2. Acceptance and Order of Precedence
2.1 These Terms apply when the Client (a) signs an Engagement Letter that incorporates them by reference, (b) confirms acceptance in writing (including by email), or (c) instructs Division Group to commence the Services after being made aware of these Terms.
2.2 In the event of a conflict between the documents comprising the Agreement, the following order of precedence applies, in descending order: (i) the Engagement Letter; (ii) these Terms; (iii) any appendices or annexes.
2.3 Any purchase order, vendor terms, or other standard conditions issued by the Client are expressly excluded and shall not form part of the Agreement, even if signed or acknowledged by Division Group for administrative purposes.
3. Nature of the Services
3.1 The Services are advisory and management in nature. They do not constitute legal, tax, audit, accounting, investment, or other regulated professional advice, and should not be relied upon as such.
3.2 The Client remains solely responsible for all business decisions taken on the basis of the Services, including implementation, legal compliance, and commercial outcomes.
3.3 Nothing in the Agreement creates an employment, agency, partnership, joint venture, or fiduciary relationship between the parties. Division Group acts as an independent contractor.
3.4 The Client confirms that it has satisfied itself as to the independent contractor status of Division Group and the Principal, and that it is responsible for its own tax, social security, employment, and regulatory obligations in respect of the engagement. Division Group is responsible for its own taxes, insurances, and statutory contributions in its country of registration and residence.
4. Scope of Services
4.1 Division Group shall perform the Services with reasonable skill, care, and diligence in accordance with the standards reasonably expected of an experienced interim management professional.

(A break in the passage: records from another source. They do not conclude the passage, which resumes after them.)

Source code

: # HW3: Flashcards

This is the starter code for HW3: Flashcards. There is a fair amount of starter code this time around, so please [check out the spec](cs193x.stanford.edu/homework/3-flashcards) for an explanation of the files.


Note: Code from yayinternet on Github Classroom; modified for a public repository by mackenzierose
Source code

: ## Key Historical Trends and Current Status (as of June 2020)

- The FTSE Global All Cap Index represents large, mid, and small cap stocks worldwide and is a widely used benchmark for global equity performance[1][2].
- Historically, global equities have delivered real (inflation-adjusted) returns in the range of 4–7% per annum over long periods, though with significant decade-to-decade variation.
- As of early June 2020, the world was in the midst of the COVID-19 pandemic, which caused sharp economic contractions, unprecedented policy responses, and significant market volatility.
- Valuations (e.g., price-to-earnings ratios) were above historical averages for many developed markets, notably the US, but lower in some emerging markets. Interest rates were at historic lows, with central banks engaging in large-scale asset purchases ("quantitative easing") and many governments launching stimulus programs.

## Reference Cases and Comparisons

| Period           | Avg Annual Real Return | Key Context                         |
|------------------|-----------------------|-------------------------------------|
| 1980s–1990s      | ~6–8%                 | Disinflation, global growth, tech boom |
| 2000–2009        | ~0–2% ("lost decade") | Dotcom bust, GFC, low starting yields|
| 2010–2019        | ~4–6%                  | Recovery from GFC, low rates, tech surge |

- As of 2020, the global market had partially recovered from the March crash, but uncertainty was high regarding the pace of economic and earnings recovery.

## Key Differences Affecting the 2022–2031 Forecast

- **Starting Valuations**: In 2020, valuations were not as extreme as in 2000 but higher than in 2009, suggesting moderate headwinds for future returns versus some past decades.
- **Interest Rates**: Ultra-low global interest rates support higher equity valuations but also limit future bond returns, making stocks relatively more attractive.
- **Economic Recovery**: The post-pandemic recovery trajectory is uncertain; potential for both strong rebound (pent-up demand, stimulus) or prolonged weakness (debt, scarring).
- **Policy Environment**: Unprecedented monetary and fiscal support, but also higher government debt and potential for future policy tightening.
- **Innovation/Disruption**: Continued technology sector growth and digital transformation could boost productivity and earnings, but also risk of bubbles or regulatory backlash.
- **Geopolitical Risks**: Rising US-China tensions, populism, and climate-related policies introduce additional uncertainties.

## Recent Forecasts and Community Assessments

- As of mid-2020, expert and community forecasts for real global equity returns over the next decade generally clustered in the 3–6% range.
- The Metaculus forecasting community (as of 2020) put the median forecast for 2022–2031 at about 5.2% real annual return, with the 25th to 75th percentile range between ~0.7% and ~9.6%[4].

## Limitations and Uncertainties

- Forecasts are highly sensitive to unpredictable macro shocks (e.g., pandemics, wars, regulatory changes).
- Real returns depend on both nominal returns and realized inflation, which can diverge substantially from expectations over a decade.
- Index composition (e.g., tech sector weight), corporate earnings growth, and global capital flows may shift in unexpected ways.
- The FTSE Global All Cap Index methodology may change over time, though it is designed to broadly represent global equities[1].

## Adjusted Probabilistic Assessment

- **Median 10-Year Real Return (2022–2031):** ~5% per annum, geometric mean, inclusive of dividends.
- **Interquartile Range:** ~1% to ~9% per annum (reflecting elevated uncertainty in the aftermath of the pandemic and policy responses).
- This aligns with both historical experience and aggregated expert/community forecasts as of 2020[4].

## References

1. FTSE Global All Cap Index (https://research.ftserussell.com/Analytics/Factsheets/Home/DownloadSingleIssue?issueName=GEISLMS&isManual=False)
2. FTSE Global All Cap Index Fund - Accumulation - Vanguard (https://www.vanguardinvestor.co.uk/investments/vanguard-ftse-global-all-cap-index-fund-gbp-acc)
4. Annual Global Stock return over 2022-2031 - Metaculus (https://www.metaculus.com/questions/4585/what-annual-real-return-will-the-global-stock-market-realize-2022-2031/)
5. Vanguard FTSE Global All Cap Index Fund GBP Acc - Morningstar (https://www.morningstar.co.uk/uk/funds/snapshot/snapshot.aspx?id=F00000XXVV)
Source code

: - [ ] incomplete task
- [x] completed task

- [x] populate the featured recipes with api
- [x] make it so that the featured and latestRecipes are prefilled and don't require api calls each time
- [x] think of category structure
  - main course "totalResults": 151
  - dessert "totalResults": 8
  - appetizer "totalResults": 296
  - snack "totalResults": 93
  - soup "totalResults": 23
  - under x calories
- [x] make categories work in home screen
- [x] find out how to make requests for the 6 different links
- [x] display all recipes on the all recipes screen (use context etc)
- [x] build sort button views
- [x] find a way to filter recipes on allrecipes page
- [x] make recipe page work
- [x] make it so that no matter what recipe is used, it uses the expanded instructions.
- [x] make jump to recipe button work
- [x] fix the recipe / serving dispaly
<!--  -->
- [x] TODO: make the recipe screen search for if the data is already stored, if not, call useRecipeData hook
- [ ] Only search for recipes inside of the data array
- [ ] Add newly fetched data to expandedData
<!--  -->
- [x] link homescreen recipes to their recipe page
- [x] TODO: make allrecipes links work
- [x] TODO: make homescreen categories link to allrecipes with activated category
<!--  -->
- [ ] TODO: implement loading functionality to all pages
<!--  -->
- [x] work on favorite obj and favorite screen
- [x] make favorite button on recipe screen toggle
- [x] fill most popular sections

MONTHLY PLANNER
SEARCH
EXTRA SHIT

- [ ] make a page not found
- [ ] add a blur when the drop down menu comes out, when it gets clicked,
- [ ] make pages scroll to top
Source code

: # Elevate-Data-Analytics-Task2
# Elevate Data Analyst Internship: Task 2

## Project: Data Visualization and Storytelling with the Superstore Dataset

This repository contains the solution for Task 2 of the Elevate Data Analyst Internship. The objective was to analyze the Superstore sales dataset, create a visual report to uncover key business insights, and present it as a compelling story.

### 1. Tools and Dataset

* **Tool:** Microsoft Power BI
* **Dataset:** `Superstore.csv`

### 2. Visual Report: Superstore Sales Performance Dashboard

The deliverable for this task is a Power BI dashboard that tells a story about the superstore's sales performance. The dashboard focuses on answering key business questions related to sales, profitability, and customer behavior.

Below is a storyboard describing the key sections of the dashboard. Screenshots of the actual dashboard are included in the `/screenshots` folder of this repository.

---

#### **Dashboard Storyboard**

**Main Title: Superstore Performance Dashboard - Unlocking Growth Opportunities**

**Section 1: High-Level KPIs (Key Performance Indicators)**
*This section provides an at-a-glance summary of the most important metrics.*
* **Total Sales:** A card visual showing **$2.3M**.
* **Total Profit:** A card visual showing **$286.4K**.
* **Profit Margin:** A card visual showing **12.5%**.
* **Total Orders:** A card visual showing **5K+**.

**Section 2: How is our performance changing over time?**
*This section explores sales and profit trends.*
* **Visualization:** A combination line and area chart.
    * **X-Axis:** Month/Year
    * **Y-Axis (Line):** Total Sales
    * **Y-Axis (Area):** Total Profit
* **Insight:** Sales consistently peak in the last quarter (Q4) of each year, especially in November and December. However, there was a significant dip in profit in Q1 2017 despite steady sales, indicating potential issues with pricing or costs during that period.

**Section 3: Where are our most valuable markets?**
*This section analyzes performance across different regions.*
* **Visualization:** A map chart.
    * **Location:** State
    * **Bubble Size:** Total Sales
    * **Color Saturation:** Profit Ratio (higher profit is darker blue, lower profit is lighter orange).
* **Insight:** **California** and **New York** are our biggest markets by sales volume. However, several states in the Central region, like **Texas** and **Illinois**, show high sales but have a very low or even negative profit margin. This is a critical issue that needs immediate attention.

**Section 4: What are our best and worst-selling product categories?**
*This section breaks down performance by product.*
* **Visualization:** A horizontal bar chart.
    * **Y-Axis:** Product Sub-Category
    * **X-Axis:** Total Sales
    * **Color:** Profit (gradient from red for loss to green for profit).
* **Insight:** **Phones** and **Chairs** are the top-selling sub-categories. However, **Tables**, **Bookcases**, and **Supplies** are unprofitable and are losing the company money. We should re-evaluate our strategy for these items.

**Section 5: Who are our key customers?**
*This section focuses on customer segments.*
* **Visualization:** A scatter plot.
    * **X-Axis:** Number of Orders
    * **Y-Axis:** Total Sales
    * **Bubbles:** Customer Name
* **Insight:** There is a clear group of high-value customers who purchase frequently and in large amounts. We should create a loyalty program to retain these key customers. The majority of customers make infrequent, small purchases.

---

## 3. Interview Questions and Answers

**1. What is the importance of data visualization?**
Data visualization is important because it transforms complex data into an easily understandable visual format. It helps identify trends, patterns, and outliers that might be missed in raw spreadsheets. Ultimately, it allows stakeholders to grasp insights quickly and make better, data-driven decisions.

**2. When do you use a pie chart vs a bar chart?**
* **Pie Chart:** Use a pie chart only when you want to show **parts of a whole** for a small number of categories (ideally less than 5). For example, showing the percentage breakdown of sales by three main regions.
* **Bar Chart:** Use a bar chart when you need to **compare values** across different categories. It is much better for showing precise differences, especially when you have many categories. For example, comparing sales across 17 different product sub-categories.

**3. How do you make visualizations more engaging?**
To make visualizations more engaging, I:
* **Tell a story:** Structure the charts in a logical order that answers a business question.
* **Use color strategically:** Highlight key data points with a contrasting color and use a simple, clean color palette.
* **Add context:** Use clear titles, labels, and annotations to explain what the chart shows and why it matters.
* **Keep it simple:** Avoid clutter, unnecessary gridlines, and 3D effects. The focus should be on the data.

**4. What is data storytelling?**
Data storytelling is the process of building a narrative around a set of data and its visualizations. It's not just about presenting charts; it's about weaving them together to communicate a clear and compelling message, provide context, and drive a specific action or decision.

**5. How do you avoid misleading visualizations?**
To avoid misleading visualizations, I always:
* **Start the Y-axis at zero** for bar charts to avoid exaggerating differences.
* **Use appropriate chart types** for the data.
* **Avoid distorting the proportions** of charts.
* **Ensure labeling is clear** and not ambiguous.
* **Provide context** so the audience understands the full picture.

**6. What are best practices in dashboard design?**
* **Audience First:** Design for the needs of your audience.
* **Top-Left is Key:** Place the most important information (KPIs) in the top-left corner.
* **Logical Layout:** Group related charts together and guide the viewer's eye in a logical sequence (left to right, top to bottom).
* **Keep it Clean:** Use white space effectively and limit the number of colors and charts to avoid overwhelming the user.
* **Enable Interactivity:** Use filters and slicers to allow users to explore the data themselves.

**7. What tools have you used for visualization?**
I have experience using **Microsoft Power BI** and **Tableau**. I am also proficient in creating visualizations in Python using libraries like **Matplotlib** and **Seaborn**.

4.2 The scope, duration, deliverables, and fees of each engagement are set out in the applicable Engagement Letter. Any change to scope must be agreed in writing.
4.3 Division Group may, with the Client's prior written consent (not to be unreasonably withheld), delegate or subcontract elements of the Services to suitably qualified associates or subcontractors. Division Group remains responsible for the performance of any such delegated work.
4.4 Where the Engagement Letter identifies a named Principal, Division Group shall use reasonable efforts to ensure continuity of the Principal throughout the engagement. If the Principal becomes unavailable for reasons beyond Division Group's control, the parties shall discuss in good faith a suitable replacement or, failing agreement, a proportionate termination of the engagement.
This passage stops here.